Try working in different postures – sit, lounge, or stand. There has been a lot of media buzz vilifying sitting as the “new smoking” and encouraging standing desks as the latest health craze. Static sitting or standing all day is harmful, bottom line. You need to move throughout your day to refresh your mind and energize your body.
According to Steelcase, “movement during the day shouldn’t only happen when we change, say, from sit to stand. It is also critically important to move while sitting or standing. Active sitting can mean moving into a range of healthy seated postures—reclining for example. Active standing can mean slightly shifting your weight or propping a foot on a foot support. The key is to avoid holding a static posture for a long period of time. You really need to move and mix it up!”
An active stool like Buoy engages your core and keeps you shifting your weight. These are perfect for collaboration areas where people are meeting for short periods of time and are actively engaged. If you have a height adjustable desk, try standing for 5 or 10 minutes per hour at first, and then build up to longer sessions. Using a dense cushioned mat will help you stand comfortable and encourage you to shift your weight. In terms of productivity, standing is often better when you are in a more active mindset, scanning through emails, participating in a meeting, or making a phone call. Sitting is generally better for more focused concentrated work for longer periods.
Have a lounge space in your office? Put up your feet and work there for an hour. If I am listening to a webinar, or participating in a meeting where I am mostly listening, I take that opportunity to relax in a Brody WorkLounge. It gets me away from my desk and out of the enclaves I typically work in when leading or actively participating in meetings.
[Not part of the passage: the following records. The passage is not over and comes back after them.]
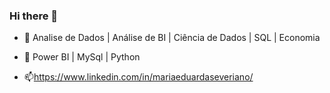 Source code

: ### Hi there 👋



- 🔭 Analise de Dados | Análise de BI | Ciência de Dados | SQL | Economia 
- 🌱 Power BI | MySql | Python

- 📫https://www.linkedin.com/in/mariaeduardaseveriano/


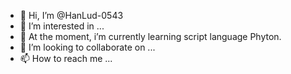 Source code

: - 👋 Hi, I’m @HanLud-0543
- 👀 I’m interested in ...
- 🌱 At the moment, i’m currently learning script language Phyton.
- 💞️ I’m looking to collaborate on ...
- 📫 How to reach me ...

<!---
HanLud-0543/HanLud-0543 is a ✨ special ✨ repository because its `README.md` (this file) appears on your GitHub profile.
You can click the Preview link to take a look at your changes.
--->
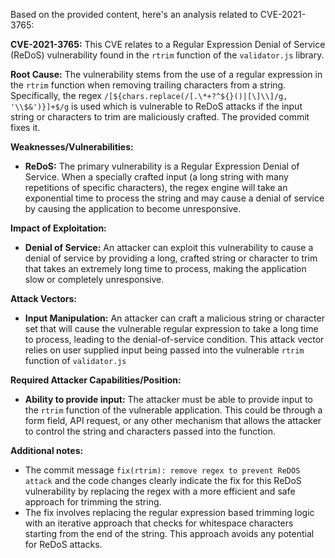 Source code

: Based on the provided content, here's an analysis related to CVE-2021-3765:

**CVE-2021-3765:** This CVE relates to a Regular Expression Denial of Service (ReDoS) vulnerability found in the `rtrim` function of the `validator.js` library.

**Root Cause:**
The vulnerability stems from the use of a regular expression in the `rtrim` function when removing trailing characters from a string.  Specifically, the regex `/[${chars.replace(/[.\*+?^${}()|[\]\\]/g, '\\$&')}]+$/g` is used which is vulnerable to ReDoS attacks if the input string or characters to trim are maliciously crafted. The provided commit fixes it.

**Weaknesses/Vulnerabilities:**
- **ReDoS:** The primary vulnerability is a Regular Expression Denial of Service.  When a specially crafted input (a long string with many repetitions of specific characters), the regex engine will take an exponential time to process the string and may cause a denial of service by causing the application to become unresponsive.

**Impact of Exploitation:**
- **Denial of Service:** An attacker can exploit this vulnerability to cause a denial of service by providing a long, crafted string or character to trim that takes an extremely long time to process, making the application slow or completely unresponsive.

**Attack Vectors:**
- **Input Manipulation:** An attacker can craft a malicious string or character set that will cause the vulnerable regular expression to take a long time to process, leading to the denial-of-service condition. This attack vector relies on user supplied input being passed into the vulnerable `rtrim` function of `validator.js`

**Required Attacker Capabilities/Position:**
- **Ability to provide input:** The attacker must be able to provide input to the `rtrim` function of the vulnerable application. This could be through a form field, API request, or any other mechanism that allows the attacker to control the string and characters passed into the function.

**Additional notes:**
- The commit message `fix(rtrim): remove regex to prevent ReDOS attack` and the code changes clearly indicate the fix for this ReDoS vulnerability by replacing the regex with a more efficient and safe approach for trimming the string.
- The fix involves replacing the regular expression based trimming logic with an iterative approach that checks for whitespace characters starting from the end of the string. This approach avoids any potential for ReDoS attacks. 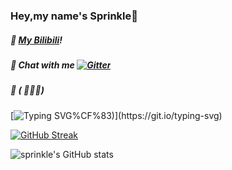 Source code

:### Hey,my name's Sprinkle👋
##### 🎉 [My Bilibili](https://space.bilibili.com/504151731/)!
##### 🎄 Chat with me [![Gitter](https://badges.gitter.im/im-spr/chat.svg)](https://gitter.im/im-spr/chat?utm_source=badge&utm_medium=badge&utm_campaign=pr-badge&utm_content=body_badge)
##### 🎁 ( ﾟ∀。)
[![Typing SVG](https://readme-typing-svg.herokuapp.com?color=%23989898&lines=%E5%97%A8(%C2%B4-%CF%89-%60)%2C%E6%88%91%E6%98%AFSprinkle%2C%E9%AB%98%E4%B8%AD%E7%94%9F!;%E6%9C%80%E8%BF%91%E5%9C%A8%E5%AD%A6HTML%2Cjs%2Ccss%2C%E4%BC%9A%E4%B8%80%E7%82%B9Python;(%E4%B8%8D%E8%BF%87%E5%A5%BD%E5%83%8F%E5%BE%88%E4%B9%85%E6%B2%A1%E5%86%99%E8%BF%87Python%E4%BA%86...);%E5%96%9C%E6%AC%A2%E5%9C%A8%E5%8D%81%E5%AD%97%E8%A1%97%E8%81%8A%E5%A4%A9%2C%E7%8E%A9%E6%88%91%E7%9A%84%E4%B8%96%E7%95%8C(%CF%83%E2%80%B2%E2%96%BD%E2%80%B5)%E2%80%B2%E2%96%BD%E2%80%B5)%CF%83)](https://git.io/typing-svg)

[![GitHub Streak](http://github-readme-streak-stats.herokuapp.com?user=pntang&theme=tokyonight&date_format=M%20j%5B%2C%20Y%5D)](https://git.io/streak-stats)

![sprinkle's GitHub stats](https://github-readme-stats.vercel.app/api?username=pntang&theme=github_dark&show_icons=true)

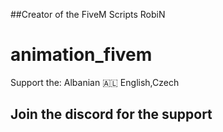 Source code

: ##Creator of the FiveM Scripts RobiN

# animation_fivem

Support the:
Albanian 🇦🇱
English,Czech

Join the discord for the support
-

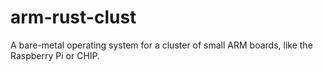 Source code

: # arm-rust-clust
A bare-metal operating system for a cluster of small ARM boards, like the Raspberry Pi or CHIP.
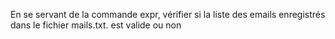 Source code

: En se servant de la commande expr, vérifier si la liste des emails enregistrés dans le fichier mails.txt. est valide ou non 

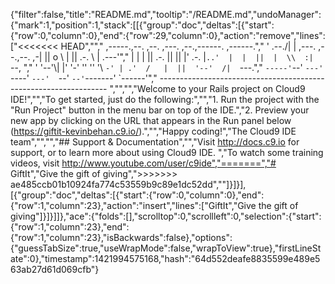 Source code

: {"filter":false,"title":"README.md","tooltip":"/README.md","undoManager":{"mark":1,"position":1,"stack":[[{"group":"doc","deltas":[{"start":{"row":0,"column":0},"end":{"row":29,"column":0},"action":"remove","lines":["<<<<<<< HEAD","","     ,-----.,--.                  ,--. ,---.   ,--.,------.  ,------.","    '  .--./|  | ,---. ,--.,--. ,-|  || o   \\  |  ||  .-.  \\ |  .---'","    |  |    |  || .-. ||  ||  |' .-. |`..'  |  |  ||  |  \\  :|  `--, ","    '  '--'\\|  |' '-' ''  ''  '\\ `-' | .'  /   |  ||  '--'  /|  `---.","     `-----'`--' `---'  `----'  `---'  `--'    `--'`-------' `------'","    ----------------------------------------------------------------- ","","","Welcome to your Rails project on Cloud9 IDE!","","To get started, just do the following:","","1. Run the project with the \"Run Project\" button in the menu bar on top of the IDE.","2. Preview your new app by clicking on the URL that appears in the Run panel below (https://giftit-kevinbehan.c9.io/).","","Happy coding!","The Cloud9 IDE team","","","## Support & Documentation","","Visit http://docs.c9.io for support, or to learn more about using Cloud9 IDE. ","To watch some training videos, visit http://www.youtube.com/user/c9ide","=======","# GiftIt","Give the gift of giving",">>>>>>> ae485ccb01b10924fa774c53559b9c89e1dc52dd",""]}]}],[{"group":"doc","deltas":[{"start":{"row":0,"column":0},"end":{"row":1,"column":23},"action":"insert","lines":["GiftIt","Give the gift of giving"]}]}]]},"ace":{"folds":[],"scrolltop":0,"scrollleft":0,"selection":{"start":{"row":1,"column":23},"end":{"row":1,"column":23},"isBackwards":false},"options":{"guessTabSize":true,"useWrapMode":false,"wrapToView":true},"firstLineState":0},"timestamp":1421994575168,"hash":"64d552deafe8835599e489e563ab27d61d069cfb"}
Organize and prioritize – simplify the chaos by reorganizing and prioritizing your task list. Color code if that helps. Ask yourself which items are most important and which can wait. If you need help, check in with your manager or mentor. Reframing your to-do list can reduce anxiety and help you refocus on what matters most.
Connect with coworkers – check in on your teammates and ask how their day is going. This is especially beneficial for those who work remotely or with distributed teammates. Regular check-ins foster social connections and make us all feel closer to one another. It can be a bright spot in another’s day to chat for a few minutes about their weekend or the project they are currently working on.
Listen to music – Whenever I am working on a large project, I tend to find that music helps me find a working groove and stay in it.
Let us know which of these suggestions work for you!
Elizabeth Berman
Good suggestions on how to reboot your concentration and have a greater feeling of wellbeing during the day.